Wednesday, May 8, 2013

MANI & pedi's

Ever since I can remember I have bit my nails. Not like the creepy people who bite them down to the bone but pretty darn short. I've always had anxiety and stressed out about stupid things and some very big crazy things too. 

Almost a month ago I decided that my stress levels had to go down for good and that my nail biting needed to end. Over ten years of "trying" to stop biting my nails was so wrong. Usually I would go a week and a half and just give in. 
This time was different and it will continue to be different. 
I had done my nails up for a job interview and looked at myself in the mirror before I left.  
Even though I'm still a little heavy (another thing I'm working on) I saw how beautiful I was. My hair is finally thickening back up from my pregnancy, my skin is clearing up finally (moving to the other side of the us was NOT helpful),  my body is down to my pre pregnancy weight and is starting to tone and hopefully this summer I will finally have a tan again... Without paying $60 a month haha 
Anyways. So I saw myself in a new light. A mature, intelligent, wife and mother who is going places so I better keep acting like and dressing like I belong. 

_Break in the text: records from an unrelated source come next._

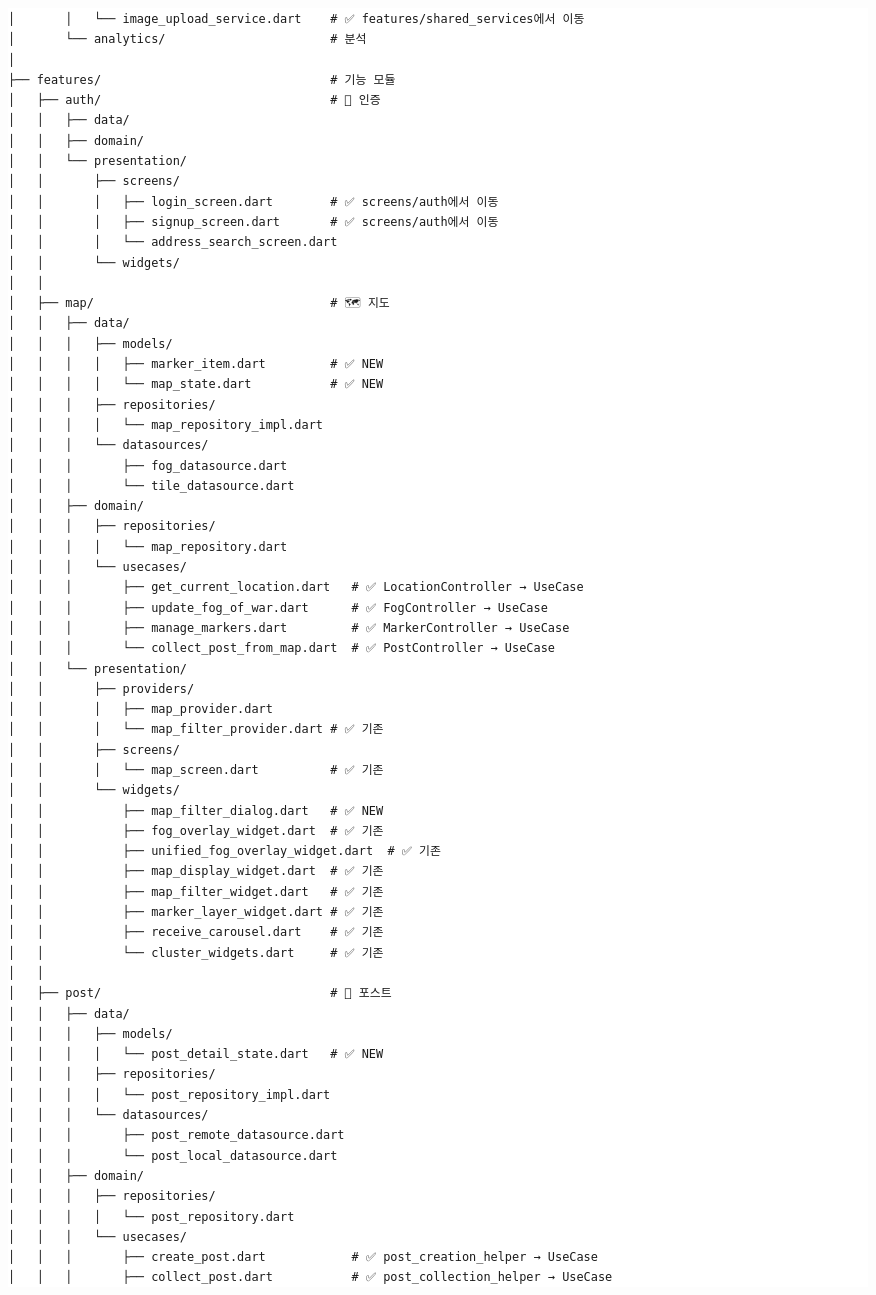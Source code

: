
 ```
│       │   └── image_upload_service.dart    # ✅ features/shared_services에서 이동
│       └── analytics/                       # 분석
│
├── features/                                # 기능 모듈
│   ├── auth/                                # 🔐 인증
│   │   ├── data/
│   │   ├── domain/
│   │   └── presentation/
│   │       ├── screens/
│   │       │   ├── login_screen.dart        # ✅ screens/auth에서 이동
│   │       │   ├── signup_screen.dart       # ✅ screens/auth에서 이동
│   │       │   └── address_search_screen.dart
│   │       └── widgets/
│   │
│   ├── map/                                 # 🗺️ 지도
│   │   ├── data/
│   │   │   ├── models/
│   │   │   │   ├── marker_item.dart         # ✅ NEW
│   │   │   │   └── map_state.dart           # ✅ NEW
│   │   │   ├── repositories/
│   │   │   │   └── map_repository_impl.dart
│   │   │   └── datasources/
│   │   │       ├── fog_datasource.dart
│   │   │       └── tile_datasource.dart
│   │   ├── domain/
│   │   │   ├── repositories/
│   │   │   │   └── map_repository.dart
│   │   │   └── usecases/
│   │   │       ├── get_current_location.dart   # ✅ LocationController → UseCase
│   │   │       ├── update_fog_of_war.dart      # ✅ FogController → UseCase
│   │   │       ├── manage_markers.dart         # ✅ MarkerController → UseCase
│   │   │       └── collect_post_from_map.dart  # ✅ PostController → UseCase
│   │   └── presentation/
│   │       ├── providers/
│   │       │   ├── map_provider.dart
│   │       │   └── map_filter_provider.dart # ✅ 기존
│   │       ├── screens/
│   │       │   └── map_screen.dart          # ✅ 기존
│   │       └── widgets/
│   │           ├── map_filter_dialog.dart   # ✅ NEW
│   │           ├── fog_overlay_widget.dart  # ✅ 기존
│   │           ├── unified_fog_overlay_widget.dart  # ✅ 기존
│   │           ├── map_display_widget.dart  # ✅ 기존
│   │           ├── map_filter_widget.dart   # ✅ 기존
│   │           ├── marker_layer_widget.dart # ✅ 기존
│   │           ├── receive_carousel.dart    # ✅ 기존
│   │           └── cluster_widgets.dart     # ✅ 기존
│   │
│   ├── post/                                # 📮 포스트
│   │   ├── data/
│   │   │   ├── models/
│   │   │   │   └── post_detail_state.dart   # ✅ NEW
│   │   │   ├── repositories/
│   │   │   │   └── post_repository_impl.dart
│   │   │   └── datasources/
│   │   │       ├── post_remote_datasource.dart
│   │   │       └── post_local_datasource.dart
│   │   ├── domain/
│   │   │   ├── repositories/
│   │   │   │   └── post_repository.dart
│   │   │   └── usecases/
│   │   │       ├── create_post.dart            # ✅ post_creation_helper → UseCase
│   │   │       ├── collect_post.dart           # ✅ post_collection_helper → UseCase
```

So I stopped biting my nails. After I took off the fakies almost two weeks later I immediately cleaned, moisturized, buffed and polished my shortish nails. 

I made sure that all of my nails were rounded and free of snags to be sure I wouldn't bite. 

So far so good. I keep myself busy and when I feel the need to bite I chew gum or just go and do dishes or clean. 

It's an addiction, just like eating, smoking and drugs. 

It may not have severe effects like other addictions but its still a addiction.